В другом послании Аввакум не менее яростно обрушивался с угрозами в адрес своих противников: «Я еще даст Бог прежде суда твоего Христова взявше Никона разобью ему рыло… Да и глаза те ему выколупаю, да и толкну ево взашей… А царя Алексея велю Христу на суде поставить. Того мне надобно шелепами (т.е. кнутами) медяными попарить» [13, с. 118]. По понятным причинам, такие политические призывы не могли остаться безнаказанными и, после многолетних попыток утихомирить бунтующего против властей протопопа, в апреле 1682 года, уже при царе Федоре Алексеевиче, он был казнен вместе с тремя другими старообрядческими вождями «за великие на царский дом хулы» [13, с. 123].

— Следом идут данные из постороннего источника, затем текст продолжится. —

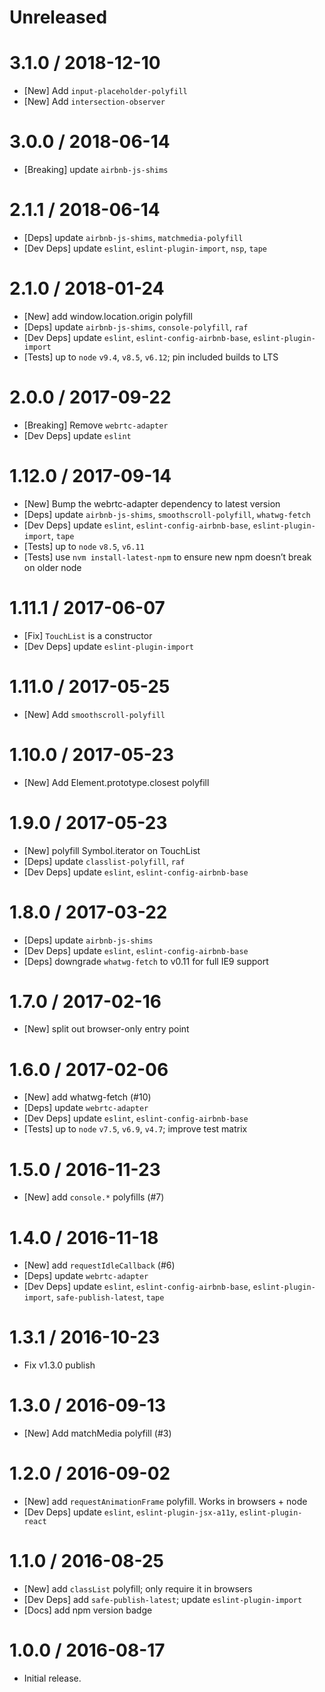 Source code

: Unreleased
=================

3.1.0 / 2018-12-10
==================
  * [New] Add `input-placeholder-polyfill`
  * [New] Add `intersection-observer`

3.0.0 / 2018-06-14
=================
  * [Breaking] update `airbnb-js-shims`

2.1.1 / 2018-06-14
=================
  * [Deps] update `airbnb-js-shims`, `matchmedia-polyfill`
  * [Dev Deps] update `eslint`, `eslint-plugin-import`, `nsp`, `tape`

2.1.0 / 2018-01-24
=================
  * [New] add window.location.origin polyfill
  * [Deps] update `airbnb-js-shims`, `console-polyfill`, `raf`
  * [Dev Deps] update `eslint`, `eslint-config-airbnb-base`, `eslint-plugin-import`
  * [Tests] up to `node` `v9.4`, `v8.5`, `v6.12`; pin included builds to LTS

2.0.0 / 2017-09-22
=================
  * [Breaking] Remove `webrtc-adapter`
  * [Dev Deps] update `eslint`

1.12.0 / 2017-09-14
=================
  * [New] Bump the webrtc-adapter dependency to latest version
  * [Deps] update `airbnb-js-shims`, `smoothscroll-polyfill`, `whatwg-fetch`
  * [Dev Deps] update `eslint`, `eslint-config-airbnb-base`, `eslint-plugin-import`, `tape`
  * [Tests] up to `node` `v8.5`, `v6.11`
  * [Tests] use `nvm install-latest-npm` to ensure new npm doesn’t break on older node

1.11.1 / 2017-06-07
=================
  * [Fix] `TouchList` is a constructor
  * [Dev Deps] update `eslint-plugin-import`

1.11.0 / 2017-05-25
=================
  * [New] Add `smoothscroll-polyfill`

1.10.0 / 2017-05-23
=================
  * [New] Add Element.prototype.closest polyfill

1.9.0 / 2017-05-23
=================
  * [New] polyfill Symbol.iterator on TouchList
  * [Deps] update `classlist-polyfill`, `raf`
  * [Dev Deps] update `eslint`, `eslint-config-airbnb-base`

1.8.0 / 2017-03-22
=================
  * [Deps] update `airbnb-js-shims`
  * [Dev Deps] update `eslint`, `eslint-config-airbnb-base`
  * [Deps] downgrade `whatwg-fetch` to v0.11 for full IE9 support

1.7.0 / 2017-02-16
=================
  * [New] split out browser-only entry point

1.6.0 / 2017-02-06
=================
  * [New] add whatwg-fetch (#10)
  * [Deps] update `webrtc-adapter`
  * [Dev Deps] update `eslint`, `eslint-config-airbnb-base`
  * [Tests] up to `node` `v7.5`, `v6.9`, `v4.7`; improve test matrix

1.5.0 / 2016-11-23
=================
  * [New] add `console.*` polyfills (#7)

1.4.0 / 2016-11-18
=================
  * [New] add `requestIdleCallback` (#6)
  * [Deps] update `webrtc-adapter`
  * [Dev Deps] update `eslint`, `eslint-config-airbnb-base`, `eslint-plugin-import`, `safe-publish-latest`, `tape`

1.3.1 / 2016-10-23
=================
  * Fix v1.3.0 publish

1.3.0 / 2016-09-13
=================
  * [New] Add matchMedia polyfill (#3)

1.2.0 / 2016-09-02
=================
  * [New] add `requestAnimationFrame` polyfill. Works in browsers + node
  * [Dev Deps] update `eslint`, `eslint-plugin-jsx-a11y`, `eslint-plugin-react`

1.1.0 / 2016-08-25
=================
  * [New] add `classList` polyfill; only require it in browsers
  * [Dev Deps] add `safe-publish-latest`; update `eslint-plugin-import`
  * [Docs] add npm version badge

1.0.0 / 2016-08-17
=================
  * Initial release.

Как писал один из исследователей истории Русской Православной Церкви Г.Г. Прошин: «Раскол стал фактом. Но с самого начала это религиозное движение раздробилось на множество течений, которые со временем уже ничем, кроме неприятия официальных установок «никонианства», не были связаны между собой. Многие из этих «вер» и толков враждовали между собой едва ли не больше, чем с государственной патриаршей, а затем синодальной церковью. «Что ни деревня, то особый толк…». Таким образом недостаточно трактовать старообрядчество как религиозное течение, придерживавшееся дониконовских «старых» обрядов. Обряды и догматика часто возникали спонтанно, никакого культового фундамента из прошлого у ряда общин не оказалось, да и быть не могло.»[8, с. 143].
Наконец, именно на почве старообрядчества получило распространение ещё одно течение, берущее свои истоки в европейской Реформации с её жесточайшими безумиями, и нашедшее благодатную почву в переживавшей духовный кризис России XVII века – т.н. капитоновщина. Апокалиптическая ересь вологодского монаха Капитона Даниловского, известная также как движение «лесных старцев», зарождается в 1630-е годы.

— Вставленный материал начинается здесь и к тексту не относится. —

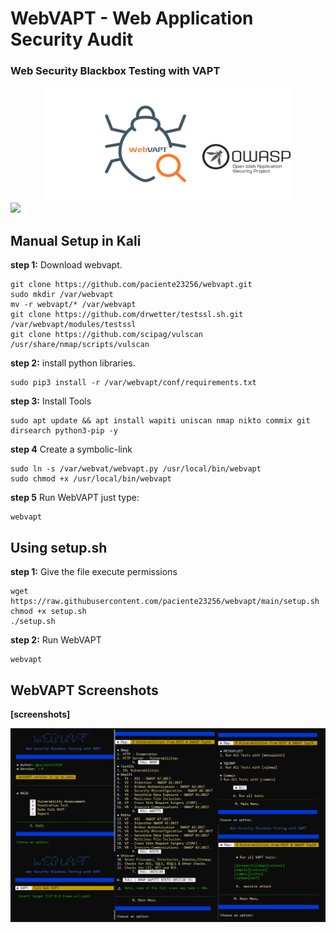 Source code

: # WebVAPT - Web Application Security Audit
###  Web Security Blackbox Testing with VAPT

<center><img src="https://raw.githubusercontent.com/paciente23256/webvapt/main/images/logo.png">
</center>

<a target="_blank" href="https://en.wikipedia.org/wiki/Python_(programming_language)">
<img src="https://img.shields.io/static/v1?label=python&message=3.10%20|%203.11&color=informational&logo=python"/>
</a>
<p></p>

## Manual Setup in Kali 

**step 1:** Download webvapt. 

    git clone https://github.com/paciente23256/webvapt.git
    sudo mkdir /var/webvapt
    mv -r webvapt/* /var/webvapt
    git clone https://github.com/drwetter/testssl.sh.git /var/webvapt/modules/testssl
	git clone https://github.com/scipag/vulscan /usr/share/nmap/scripts/vulscan
        
**step 2:** install python libraries.

    sudo pip3 install -r /var/webvapt/conf/requirements.txt

**step 3:** Install Tools

    sudo apt update && apt install wapiti uniscan nmap nikto commix git dirsearch python3-pip -y

**step 4** Create a symbolic-link
    
    sudo ln -s /var/webvat/webvapt.py /usr/local/bin/webvapt
    sudo chmod +x /usr/local/bin/webvapt
    
**step 5** Run WebVAPT
    just type:
    
    webvapt
    

## Using setup.sh

**step 1:** Give the file execute permissions

    wget https://raw.githubusercontent.com/paciente23256/webvapt/main/setup.sh
    chmod +x setup.sh
    ./setup.sh
    
**step 2:** Run WebVAPT

    webvapt


## WebVAPT Screenshots
**[screenshots]**
<center><img src="https://raw.githubusercontent.com/paciente23256/webvapt/main/images/webvapt_screenshot.png">
</center>


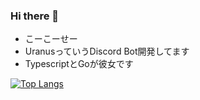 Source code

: ### Hi there 👋

- こーこーせー
- UranusっていうDiscord Bot開発してます
- TypescriptとGoが彼女です

[![Top Langs](https://github-readme-stats-mocha-phi.vercel.app/api/top-langs/?username=0x3fb
)](https://github.com/anuraghazra/github-readme-stats)
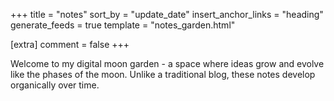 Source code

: +++
title = "notes"
sort_by = "update_date"
insert_anchor_links = "heading"
generate_feeds = true
template = "notes_garden.html"

[extra]
comment = false
+++

Welcome to my digital moon garden - a space where ideas grow and evolve like the phases of the moon. Unlike a traditional blog, these notes develop organically over time. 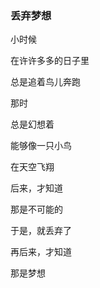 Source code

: ### 丢弃梦想

小时候

在许许多多的日子里

总是追着鸟儿奔跑

那时

总是幻想着

能够像一只小鸟

在天空飞翔

后来，才知道

那是不可能的

于是，就丢弃了

再后来，才知道

那是梦想
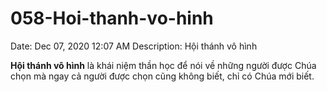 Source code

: # 058-Hoi-thanh-vo-hinh

Date: Dec 07, 2020 12:07 AM
Description: Hội thánh vô hình

**Hội thánh vô hình** là khái niệm thần học để nói về những người được Chúa chọn mà ngay cả người được chọn cũng không biết, chỉ có Chúa mới biết. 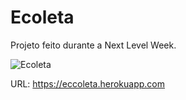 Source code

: # Ecoleta
Projeto feito durante a Next Level Week.

![Ecoleta](https://i.imgur.com/4HI2nfp.png)

URL: https://eccoleta.herokuapp.com
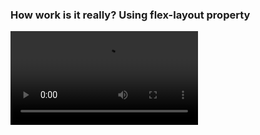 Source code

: ### How work is it really? Using flex-layout property
<video src="https://user-images.githubusercontent.com/92531202/151868053-3806c12a-e3a0-4fd3-9b8a-767052a2d98f.mp4"></video>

В 1634 году бывший послушник, а затем монах скита Преображения Христова Капитон оставил прежнюю обитель и основал свой собственный мужской скит в Колесникове у села Данилово и женский, по соседству, - в Морозове. В своих обителях «капитоны» практиковали запредельно строгий пост (полное голодание по средам, пятницам и субботам), состоящие поклоны, короткий сон, жизнь в пустынном лесу, ношение тяжелых вериг и легкой одежды зимой, имеющие целью «подавить плоть», заглушить в своем теле соблазны пищи, пола и любых жизненных удовольствий. Взбунтовавшийся инок стремился превратить всю страну в один крайне аскетический монастырь, ожидающий Страшного Суда [5, с. 153].
На первых порах царские власти, не подозревавшие о возникновении ереси, санкционируют существование скитов и, соответствующим указом, позволяет им пользоваться окружающими земельными угодьями. Однако, некоторое время спустя, заметив, что практика аскетизма у обособившегося «старца» намного превосходит обычные границы монастырской жизни, отношение к Капитону и его последователям резко изменяется. В 1639 году патриарх Иосаф приказал закрыть обе обители, проживающих в них монахов поставить под наблюдение соседнего монастыря, а самого упорного старца-аскета посадить "на исправление" в Ярославский монастырь Христа Спасителя под надзор особо строгого монаха [5, с.147]. Однако Капитон, предупрежденный кем-то из почитателей, своевременно скрылся, заслужив впоследствии среди значительной части старообрядцев сомнительную славу "первого за веру стоятеля".
Уйдя из Колесниковского скита, Капитон, ставший одним из первых церковных расколоучителей, продолжал свои жуткие «подвиги» в непроходимых лесах Заволжья, к северу от Ярославля и Костромы.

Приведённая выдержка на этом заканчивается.